Canteiro Aberto, e também em meus projetos artísticos independentes. Não me inscrevo em nome da
instituição, mas escolhi me posicionar na categoria “formadora” por não se tratar de uma obra de
arte específica, mas da elaboração de um pensamento em educação, de uma prática educativa.
Uma crítica comum às práticas educativas em instituições de arte, mais especificamente às visitas
educativas, é que a condução quase sempre tem um objetivo certo. Mesmo que a condução assuma
forma dialógica e que educadores façam perguntas ao público, existe a expectativa por respostas
específicas. Quando a resposta esperada não é dita, o educador costuma soltar “Na verdade, ...”,
deixando claro que sua pergunta original era somente retórica. Educadores fazem perguntas cujas
respostas já são por eles conhecidas, por vezes frustrando o público, que percebe que o diálogo que
se dá ali não é verdadeiro. Nada do que o público disser será realmente relevante, pois tudo está
definido antes mesmo que esse público exista como público.
Como realizar uma prática educativa de abertura, que só se complete no outro? Como fomentar uma
atuação do público, que, mais que participante, pode se tornar criador? Como conduzir para
respostas inesperadas?
Se esta inscrição for selecionada para o seminário, em minha aula irei discorrer sobre algumas
proposições/experimentações que realizei, nos últimos dois anos, neste sentido. E devo preservar
certo mistério nesta pequena apresentação, com o intuito de estimular que o júri que me lê seja, desde
já, instigado a tomar parte nesta reflexão.

Descritivo cronológico
A data que escrevi mais acima, 10/03/2015, foi o meu primeiro dia de trabalho na Vila Itororó
Canteiro Aberto. Inicialmente fui convidada para desenvolver um projeto artístico ali e somente a
partir de 10/06/2015 me tornei responsável pelo então setor “Educativo”, que eu propus que
passasse a se chamar “Formação de público”. (“Formação” não no sentido de ensinamento do
público, mas de constituição do público do local e da própria noção de público). O pensamento
educativo aqui implicado não se reduz às minhas práticas no Canteiro Aberto e elegi um recorte entre
março de 2015 e dezembro de 2016.

Em que sentido o projeto propõe uma pedagogia para as artes?

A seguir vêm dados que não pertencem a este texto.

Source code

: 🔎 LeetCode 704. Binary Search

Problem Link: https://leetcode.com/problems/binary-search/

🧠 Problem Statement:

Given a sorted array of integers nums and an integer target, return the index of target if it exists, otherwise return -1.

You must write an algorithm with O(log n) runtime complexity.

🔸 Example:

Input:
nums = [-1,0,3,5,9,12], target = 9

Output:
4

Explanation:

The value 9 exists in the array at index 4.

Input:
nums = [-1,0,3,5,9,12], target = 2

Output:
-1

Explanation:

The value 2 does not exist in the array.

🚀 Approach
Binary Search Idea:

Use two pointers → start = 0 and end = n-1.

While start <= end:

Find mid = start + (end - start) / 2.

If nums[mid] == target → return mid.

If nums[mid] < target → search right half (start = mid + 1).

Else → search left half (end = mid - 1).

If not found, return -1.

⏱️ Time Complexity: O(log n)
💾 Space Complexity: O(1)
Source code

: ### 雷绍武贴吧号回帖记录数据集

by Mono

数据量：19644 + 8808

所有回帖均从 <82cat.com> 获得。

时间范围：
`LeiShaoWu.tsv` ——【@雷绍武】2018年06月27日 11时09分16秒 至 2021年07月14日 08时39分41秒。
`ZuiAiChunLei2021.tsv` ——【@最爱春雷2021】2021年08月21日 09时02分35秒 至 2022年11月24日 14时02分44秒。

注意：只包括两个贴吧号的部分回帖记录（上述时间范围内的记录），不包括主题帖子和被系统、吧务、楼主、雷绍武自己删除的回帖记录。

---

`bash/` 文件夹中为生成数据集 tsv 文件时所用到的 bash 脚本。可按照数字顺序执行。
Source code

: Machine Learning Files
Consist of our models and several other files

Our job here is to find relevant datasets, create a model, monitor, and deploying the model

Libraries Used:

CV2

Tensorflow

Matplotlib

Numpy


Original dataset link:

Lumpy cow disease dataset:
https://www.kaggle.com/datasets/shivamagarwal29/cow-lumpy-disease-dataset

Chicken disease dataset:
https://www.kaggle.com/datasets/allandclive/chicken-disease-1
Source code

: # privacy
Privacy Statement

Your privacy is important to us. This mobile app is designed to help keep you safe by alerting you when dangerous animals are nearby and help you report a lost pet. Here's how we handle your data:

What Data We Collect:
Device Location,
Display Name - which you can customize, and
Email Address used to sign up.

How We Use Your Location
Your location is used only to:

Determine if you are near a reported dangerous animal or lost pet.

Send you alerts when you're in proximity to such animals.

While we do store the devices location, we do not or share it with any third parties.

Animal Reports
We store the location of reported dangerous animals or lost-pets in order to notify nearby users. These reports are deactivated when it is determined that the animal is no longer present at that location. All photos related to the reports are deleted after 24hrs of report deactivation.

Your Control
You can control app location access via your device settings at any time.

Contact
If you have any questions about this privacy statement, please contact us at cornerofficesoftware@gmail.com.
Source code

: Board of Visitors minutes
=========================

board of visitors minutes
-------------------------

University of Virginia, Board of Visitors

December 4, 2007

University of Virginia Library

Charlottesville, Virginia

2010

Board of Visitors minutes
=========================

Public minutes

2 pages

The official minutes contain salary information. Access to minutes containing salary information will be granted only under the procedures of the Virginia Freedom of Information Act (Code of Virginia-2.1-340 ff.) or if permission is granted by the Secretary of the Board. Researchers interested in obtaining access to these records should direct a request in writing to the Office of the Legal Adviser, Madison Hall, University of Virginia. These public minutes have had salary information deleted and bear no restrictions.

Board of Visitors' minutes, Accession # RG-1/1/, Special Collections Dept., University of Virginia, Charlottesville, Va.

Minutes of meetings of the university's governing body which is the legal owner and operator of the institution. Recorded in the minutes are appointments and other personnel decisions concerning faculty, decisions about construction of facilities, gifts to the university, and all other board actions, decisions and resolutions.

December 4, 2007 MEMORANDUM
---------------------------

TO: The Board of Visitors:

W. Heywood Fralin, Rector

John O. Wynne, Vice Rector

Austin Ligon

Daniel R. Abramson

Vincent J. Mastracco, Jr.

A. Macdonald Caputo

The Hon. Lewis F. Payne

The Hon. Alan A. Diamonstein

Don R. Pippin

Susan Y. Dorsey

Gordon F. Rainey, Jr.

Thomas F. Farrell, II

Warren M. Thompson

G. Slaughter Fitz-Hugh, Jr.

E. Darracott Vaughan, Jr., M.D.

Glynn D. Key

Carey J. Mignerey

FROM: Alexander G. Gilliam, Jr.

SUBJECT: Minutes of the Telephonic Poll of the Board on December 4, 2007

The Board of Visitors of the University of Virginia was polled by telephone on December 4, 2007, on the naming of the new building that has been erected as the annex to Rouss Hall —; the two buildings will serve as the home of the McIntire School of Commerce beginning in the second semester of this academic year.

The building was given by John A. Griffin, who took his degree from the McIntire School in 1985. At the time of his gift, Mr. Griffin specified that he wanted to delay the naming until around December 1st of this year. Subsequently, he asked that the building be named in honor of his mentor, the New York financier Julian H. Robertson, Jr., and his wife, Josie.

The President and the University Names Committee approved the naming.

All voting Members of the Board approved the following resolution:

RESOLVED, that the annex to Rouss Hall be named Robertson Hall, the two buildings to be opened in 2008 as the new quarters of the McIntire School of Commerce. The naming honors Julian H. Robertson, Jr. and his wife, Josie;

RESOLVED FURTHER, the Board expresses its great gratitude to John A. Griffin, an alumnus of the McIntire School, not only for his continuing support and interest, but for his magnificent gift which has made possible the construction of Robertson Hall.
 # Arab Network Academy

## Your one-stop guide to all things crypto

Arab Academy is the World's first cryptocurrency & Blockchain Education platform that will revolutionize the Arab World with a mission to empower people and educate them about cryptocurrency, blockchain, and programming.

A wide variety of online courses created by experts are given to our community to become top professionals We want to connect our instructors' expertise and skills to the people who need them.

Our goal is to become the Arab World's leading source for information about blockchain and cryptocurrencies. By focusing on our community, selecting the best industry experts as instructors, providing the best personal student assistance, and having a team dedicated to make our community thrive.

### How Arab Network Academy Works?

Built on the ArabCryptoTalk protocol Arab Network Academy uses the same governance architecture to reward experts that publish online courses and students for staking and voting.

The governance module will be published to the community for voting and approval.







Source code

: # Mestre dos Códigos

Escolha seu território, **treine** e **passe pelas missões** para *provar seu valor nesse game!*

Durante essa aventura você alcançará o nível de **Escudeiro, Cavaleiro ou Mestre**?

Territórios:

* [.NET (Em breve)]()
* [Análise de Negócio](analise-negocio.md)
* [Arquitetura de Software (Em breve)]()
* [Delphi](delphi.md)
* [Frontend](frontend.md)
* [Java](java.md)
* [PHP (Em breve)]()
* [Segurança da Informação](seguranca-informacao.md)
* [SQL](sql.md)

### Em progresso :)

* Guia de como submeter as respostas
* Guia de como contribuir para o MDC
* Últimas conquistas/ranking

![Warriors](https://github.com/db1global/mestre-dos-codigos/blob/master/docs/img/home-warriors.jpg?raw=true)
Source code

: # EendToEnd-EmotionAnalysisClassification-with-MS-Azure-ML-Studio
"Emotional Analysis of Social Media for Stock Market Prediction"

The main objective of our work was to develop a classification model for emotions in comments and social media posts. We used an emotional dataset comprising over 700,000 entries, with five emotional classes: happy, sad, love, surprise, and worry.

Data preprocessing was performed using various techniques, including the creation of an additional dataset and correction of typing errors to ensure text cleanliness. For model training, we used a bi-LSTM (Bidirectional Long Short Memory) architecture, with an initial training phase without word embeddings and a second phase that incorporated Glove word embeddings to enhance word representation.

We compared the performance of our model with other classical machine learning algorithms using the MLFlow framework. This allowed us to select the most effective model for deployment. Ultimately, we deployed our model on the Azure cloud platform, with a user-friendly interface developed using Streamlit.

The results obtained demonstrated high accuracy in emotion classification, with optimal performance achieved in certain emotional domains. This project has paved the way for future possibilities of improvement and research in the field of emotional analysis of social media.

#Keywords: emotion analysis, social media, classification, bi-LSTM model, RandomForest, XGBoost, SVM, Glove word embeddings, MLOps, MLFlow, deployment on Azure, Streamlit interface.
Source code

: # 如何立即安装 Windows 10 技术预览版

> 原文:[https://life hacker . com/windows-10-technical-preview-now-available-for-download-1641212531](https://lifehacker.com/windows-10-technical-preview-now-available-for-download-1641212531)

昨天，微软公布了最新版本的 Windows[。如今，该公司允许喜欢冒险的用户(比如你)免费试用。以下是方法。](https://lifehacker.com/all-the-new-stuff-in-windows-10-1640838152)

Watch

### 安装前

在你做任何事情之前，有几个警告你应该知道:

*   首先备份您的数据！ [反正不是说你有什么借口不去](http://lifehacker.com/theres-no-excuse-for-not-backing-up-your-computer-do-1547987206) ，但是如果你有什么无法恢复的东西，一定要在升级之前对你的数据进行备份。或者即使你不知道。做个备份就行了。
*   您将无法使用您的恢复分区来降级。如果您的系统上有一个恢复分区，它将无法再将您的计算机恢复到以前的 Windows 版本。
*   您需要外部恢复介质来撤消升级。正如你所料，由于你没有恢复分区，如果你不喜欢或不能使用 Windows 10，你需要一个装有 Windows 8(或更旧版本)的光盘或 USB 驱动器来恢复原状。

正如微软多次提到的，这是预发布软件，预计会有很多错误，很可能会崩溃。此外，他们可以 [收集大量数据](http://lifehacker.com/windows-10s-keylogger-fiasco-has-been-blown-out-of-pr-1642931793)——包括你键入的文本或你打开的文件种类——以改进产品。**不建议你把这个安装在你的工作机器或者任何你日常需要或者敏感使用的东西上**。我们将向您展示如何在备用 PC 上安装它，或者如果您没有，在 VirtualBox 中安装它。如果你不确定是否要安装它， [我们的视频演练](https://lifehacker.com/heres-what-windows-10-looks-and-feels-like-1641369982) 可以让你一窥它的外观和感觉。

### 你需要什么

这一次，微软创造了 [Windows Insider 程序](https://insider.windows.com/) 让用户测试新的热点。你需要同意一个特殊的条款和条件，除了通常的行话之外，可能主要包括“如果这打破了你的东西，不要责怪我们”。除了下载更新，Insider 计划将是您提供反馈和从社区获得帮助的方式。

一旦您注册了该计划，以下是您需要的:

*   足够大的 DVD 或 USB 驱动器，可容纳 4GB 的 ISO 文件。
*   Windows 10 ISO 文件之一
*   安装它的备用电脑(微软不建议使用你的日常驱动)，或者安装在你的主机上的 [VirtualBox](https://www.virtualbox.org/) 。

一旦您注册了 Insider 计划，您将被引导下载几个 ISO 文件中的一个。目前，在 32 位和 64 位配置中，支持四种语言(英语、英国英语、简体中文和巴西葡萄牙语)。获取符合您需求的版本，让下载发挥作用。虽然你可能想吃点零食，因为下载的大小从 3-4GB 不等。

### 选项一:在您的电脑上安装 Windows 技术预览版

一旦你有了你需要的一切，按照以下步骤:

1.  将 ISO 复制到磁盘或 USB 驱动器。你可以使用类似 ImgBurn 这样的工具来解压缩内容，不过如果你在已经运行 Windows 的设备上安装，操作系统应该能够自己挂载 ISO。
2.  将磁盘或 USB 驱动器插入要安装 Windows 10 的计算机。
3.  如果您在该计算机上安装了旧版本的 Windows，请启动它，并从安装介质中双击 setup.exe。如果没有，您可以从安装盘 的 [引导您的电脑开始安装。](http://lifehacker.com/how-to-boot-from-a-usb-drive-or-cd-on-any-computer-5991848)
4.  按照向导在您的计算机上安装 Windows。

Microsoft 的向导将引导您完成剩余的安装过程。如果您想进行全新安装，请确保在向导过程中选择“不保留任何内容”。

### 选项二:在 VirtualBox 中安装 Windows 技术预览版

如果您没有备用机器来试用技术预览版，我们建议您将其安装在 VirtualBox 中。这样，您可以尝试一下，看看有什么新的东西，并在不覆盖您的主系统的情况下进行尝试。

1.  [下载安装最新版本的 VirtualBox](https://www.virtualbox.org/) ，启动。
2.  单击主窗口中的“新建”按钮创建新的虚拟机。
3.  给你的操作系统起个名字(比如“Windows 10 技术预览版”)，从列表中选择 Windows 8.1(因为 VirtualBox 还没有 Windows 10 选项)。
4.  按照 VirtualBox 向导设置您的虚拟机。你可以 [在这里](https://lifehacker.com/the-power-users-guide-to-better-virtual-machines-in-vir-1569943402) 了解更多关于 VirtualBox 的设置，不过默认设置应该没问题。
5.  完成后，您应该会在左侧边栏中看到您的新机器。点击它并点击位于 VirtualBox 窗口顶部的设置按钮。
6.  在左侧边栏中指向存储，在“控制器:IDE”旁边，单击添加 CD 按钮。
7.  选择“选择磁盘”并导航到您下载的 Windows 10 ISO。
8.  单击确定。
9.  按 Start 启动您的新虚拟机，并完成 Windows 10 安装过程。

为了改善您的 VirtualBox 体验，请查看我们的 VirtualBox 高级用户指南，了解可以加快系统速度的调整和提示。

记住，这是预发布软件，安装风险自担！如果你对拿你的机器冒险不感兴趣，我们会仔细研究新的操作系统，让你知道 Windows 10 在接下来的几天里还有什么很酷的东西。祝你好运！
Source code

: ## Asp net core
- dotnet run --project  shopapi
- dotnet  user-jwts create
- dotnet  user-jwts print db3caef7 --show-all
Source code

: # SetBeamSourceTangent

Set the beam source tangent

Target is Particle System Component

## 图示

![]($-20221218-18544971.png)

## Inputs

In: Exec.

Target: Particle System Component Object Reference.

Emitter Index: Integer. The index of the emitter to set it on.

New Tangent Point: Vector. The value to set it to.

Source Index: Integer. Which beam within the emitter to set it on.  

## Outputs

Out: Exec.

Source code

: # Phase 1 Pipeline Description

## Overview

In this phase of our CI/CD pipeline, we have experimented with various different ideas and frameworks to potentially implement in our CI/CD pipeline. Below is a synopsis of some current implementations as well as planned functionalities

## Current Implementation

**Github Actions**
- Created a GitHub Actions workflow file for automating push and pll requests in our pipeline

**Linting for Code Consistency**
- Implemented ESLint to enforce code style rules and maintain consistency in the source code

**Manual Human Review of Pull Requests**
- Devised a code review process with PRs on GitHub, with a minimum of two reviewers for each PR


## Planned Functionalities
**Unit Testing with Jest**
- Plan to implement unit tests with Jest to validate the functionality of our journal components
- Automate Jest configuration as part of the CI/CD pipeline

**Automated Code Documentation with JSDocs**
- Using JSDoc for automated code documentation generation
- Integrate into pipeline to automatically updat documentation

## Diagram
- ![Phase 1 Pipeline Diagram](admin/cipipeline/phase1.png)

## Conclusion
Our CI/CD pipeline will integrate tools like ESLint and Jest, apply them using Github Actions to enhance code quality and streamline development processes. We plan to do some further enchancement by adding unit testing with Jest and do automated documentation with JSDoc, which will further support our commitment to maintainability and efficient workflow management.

Em arte e educação muito se fala em escutar. Mas uma escuta verdadeiramente ativa implica escutar
o que ainda não conhecemos, ou que não controlamos, ou até mesmo condenamos. Abrir espaço para
respostas inesperadas é criar um ambiente de aprendizagem mútua e democrática, que sustente
conflitos de forma produtiva.
Certa vez li uma fala do cineasta Eduardo Coutinho sobre a sua prática como
documentarista/entrevistador, que para mim diz muito da disposição que nós educadores precisamos
ter diante dos diferentes públicos: “É uma necessidade imperiosa ter a colaboração do outro. E essa
adesão ao objeto implica uma postura que chamo de vazio, no sentido que o que me interessa são as
razões do outro, e não as minhas. Então, tenho de botar as minhas razões entre parênteses, a minha
existência, para tentar saber quais são as razões do outro, porque, de certa forma, o outro pode não
ter sempre razão, mas tem sempre suas razões”. (Acrescento que isto não impede que, em algum
momento, as minhas razões saiam dos parênteses e também sejam colocadas na roda...)
A recepção de uma obra de arte não precisa ser consensual – e talvez seja mais interessante que não
seja –, assim como a construção de um novo centro cultural público (no caso da Vila Itororó) não
pode ser tarefa exclusiva de um pequeno grupo de pessoas.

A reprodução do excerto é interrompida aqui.